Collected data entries
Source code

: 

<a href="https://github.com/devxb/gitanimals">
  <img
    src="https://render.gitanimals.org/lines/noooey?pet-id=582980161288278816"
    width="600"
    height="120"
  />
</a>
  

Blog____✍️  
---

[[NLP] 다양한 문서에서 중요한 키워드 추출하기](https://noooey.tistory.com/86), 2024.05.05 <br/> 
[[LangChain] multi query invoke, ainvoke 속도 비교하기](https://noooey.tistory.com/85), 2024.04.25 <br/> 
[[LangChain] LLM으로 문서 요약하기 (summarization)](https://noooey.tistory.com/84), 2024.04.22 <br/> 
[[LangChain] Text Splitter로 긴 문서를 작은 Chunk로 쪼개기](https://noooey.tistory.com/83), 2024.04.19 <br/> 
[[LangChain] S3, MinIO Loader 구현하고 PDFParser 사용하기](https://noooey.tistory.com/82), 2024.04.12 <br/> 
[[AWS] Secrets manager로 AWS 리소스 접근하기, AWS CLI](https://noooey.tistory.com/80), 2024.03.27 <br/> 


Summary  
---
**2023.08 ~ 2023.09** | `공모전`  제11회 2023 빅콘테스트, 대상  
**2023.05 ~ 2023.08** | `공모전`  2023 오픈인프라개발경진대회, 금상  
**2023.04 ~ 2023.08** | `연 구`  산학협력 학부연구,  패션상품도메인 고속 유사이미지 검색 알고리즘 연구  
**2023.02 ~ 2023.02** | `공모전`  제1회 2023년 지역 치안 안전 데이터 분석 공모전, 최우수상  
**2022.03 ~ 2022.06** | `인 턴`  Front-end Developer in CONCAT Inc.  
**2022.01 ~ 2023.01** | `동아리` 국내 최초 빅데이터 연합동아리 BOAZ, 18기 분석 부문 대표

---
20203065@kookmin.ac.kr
* * *
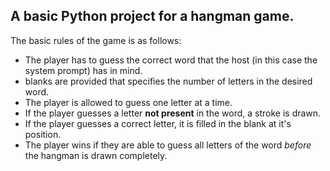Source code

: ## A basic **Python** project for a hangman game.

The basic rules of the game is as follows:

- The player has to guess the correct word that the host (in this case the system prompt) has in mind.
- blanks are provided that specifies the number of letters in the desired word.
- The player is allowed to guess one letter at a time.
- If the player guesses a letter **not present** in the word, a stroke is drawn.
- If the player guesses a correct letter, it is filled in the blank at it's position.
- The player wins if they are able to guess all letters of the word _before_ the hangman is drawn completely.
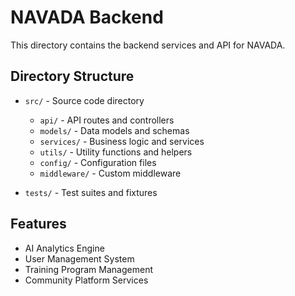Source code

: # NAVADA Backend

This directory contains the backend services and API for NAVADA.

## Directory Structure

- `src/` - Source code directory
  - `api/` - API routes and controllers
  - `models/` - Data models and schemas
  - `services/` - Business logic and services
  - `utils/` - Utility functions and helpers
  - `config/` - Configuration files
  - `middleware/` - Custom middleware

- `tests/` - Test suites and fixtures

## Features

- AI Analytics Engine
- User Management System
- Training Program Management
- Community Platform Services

## Exercise requirements:
Within the data above, the span starting at the line containing "[[NLP] 다양한 문서에서" and ending at the line containing "[[LangChain] LLM으로 문서" is to be retyped exactly, with no other lines.

## Output for this exercise:
[[NLP] 다양한 문서에서 중요한 키워드 추출하기](https://noooey.tistory.com/86), 2024.05.05 <br/> 
[[LangChain] multi query invoke, ainvoke 속도 비교하기](https://noooey.tistory.com/85), 2024.04.25 <br/> 
[[LangChain] LLM으로 문서 요약하기 (summarization)](https://noooey.tistory.com/84), 2024.04.22 <br/> 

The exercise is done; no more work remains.